I have an accounts model that holds some basic account info (account name, website, etc). I then have a user model that has the following in the app/models/user.rb
belongs_to :account
I also have the following in my routes.rb
map.resources :account, :has_many => [:users, :othermodel]
the problem I'm facing is that the following test is failing:
test "should create user" do
assert_difference('User.count') do
post :create, :user => { } #this is the line it's actually failing on
end
assert_redirected_to user_path(assigns(:user)) #it doesn't get here yet
end
The error it gives is "Can't find Account without ID" so I kind of understand WHY it's failing, because of the fact that it doesn't have the account object (or account_id as it were) to know under what account to create the user. I have tried variations of the following but I am completely lost:
post :create, :user => { accounts(:one) } #I have the 'fixtures :accounts' syntax at the top of the test class
post :create, [accounts(:one), :user] => { }
post :create, :user => { accounts(:one), #other params for :user }
and like I said, just about every variation I could think of. I can't find much documentation on doing this and this might be why people have moved to Factories for doing test data, but I want to understand things that come standard in Rails before moving onto other things.

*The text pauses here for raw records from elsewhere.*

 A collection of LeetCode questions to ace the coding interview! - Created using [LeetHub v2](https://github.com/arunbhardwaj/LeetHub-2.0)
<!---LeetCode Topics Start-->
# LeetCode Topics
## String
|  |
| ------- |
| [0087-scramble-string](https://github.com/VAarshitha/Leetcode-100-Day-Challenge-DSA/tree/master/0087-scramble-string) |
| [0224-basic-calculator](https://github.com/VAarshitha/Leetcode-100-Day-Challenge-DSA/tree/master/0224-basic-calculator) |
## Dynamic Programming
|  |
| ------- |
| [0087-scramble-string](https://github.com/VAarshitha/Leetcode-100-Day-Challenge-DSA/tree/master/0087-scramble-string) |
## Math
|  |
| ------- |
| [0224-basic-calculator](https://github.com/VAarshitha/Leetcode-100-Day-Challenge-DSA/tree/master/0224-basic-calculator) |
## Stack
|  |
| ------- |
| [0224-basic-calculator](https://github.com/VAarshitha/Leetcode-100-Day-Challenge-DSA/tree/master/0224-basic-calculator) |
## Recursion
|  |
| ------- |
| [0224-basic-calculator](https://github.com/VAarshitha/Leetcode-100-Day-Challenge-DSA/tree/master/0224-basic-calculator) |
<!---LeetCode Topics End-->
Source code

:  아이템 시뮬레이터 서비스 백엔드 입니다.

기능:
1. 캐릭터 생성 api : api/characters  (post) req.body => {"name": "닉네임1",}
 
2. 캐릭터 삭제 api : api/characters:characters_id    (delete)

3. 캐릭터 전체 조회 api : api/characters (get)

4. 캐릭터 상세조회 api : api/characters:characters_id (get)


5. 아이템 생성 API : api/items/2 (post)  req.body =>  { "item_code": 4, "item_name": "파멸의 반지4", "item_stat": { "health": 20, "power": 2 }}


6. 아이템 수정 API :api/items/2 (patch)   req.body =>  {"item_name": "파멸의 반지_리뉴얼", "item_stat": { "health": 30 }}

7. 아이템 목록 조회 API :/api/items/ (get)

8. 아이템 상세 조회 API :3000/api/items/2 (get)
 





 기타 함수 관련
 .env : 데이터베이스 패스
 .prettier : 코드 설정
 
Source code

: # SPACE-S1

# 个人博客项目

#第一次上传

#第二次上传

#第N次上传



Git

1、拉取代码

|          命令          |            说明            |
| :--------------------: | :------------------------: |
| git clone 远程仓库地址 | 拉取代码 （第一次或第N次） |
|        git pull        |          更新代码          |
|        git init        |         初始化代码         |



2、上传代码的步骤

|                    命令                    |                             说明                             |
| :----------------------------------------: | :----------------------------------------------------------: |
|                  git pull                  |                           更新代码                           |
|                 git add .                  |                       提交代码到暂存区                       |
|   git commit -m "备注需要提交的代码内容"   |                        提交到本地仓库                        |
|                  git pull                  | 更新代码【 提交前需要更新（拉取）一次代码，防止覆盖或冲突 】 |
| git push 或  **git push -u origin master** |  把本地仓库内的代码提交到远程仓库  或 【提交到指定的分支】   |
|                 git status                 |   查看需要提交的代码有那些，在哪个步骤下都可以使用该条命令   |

Can anyone help me get this working?
UPDATE:
I managed to get the test to fail in a different location, I had to ensure that the test could actually get to the create action (have some authlogic stuff in my app)
it now says
undefined method 'users' for nil:Class
So now it's saying that it can't find a users collection on my @account object in the controller, basically because it still can't find the @account even though it doesn't actually fail to find the account in question. So my before_filter :find_account
works to the extent that it doesn't break, but it seem to not be finding the account.
I tried the post :create, :id => @account.id, :user => { }
but to no avail. Also tried post :create, :account => accounts(:one), :user => { }
and :user => { :account => accounts(:one) }
, again with the same result.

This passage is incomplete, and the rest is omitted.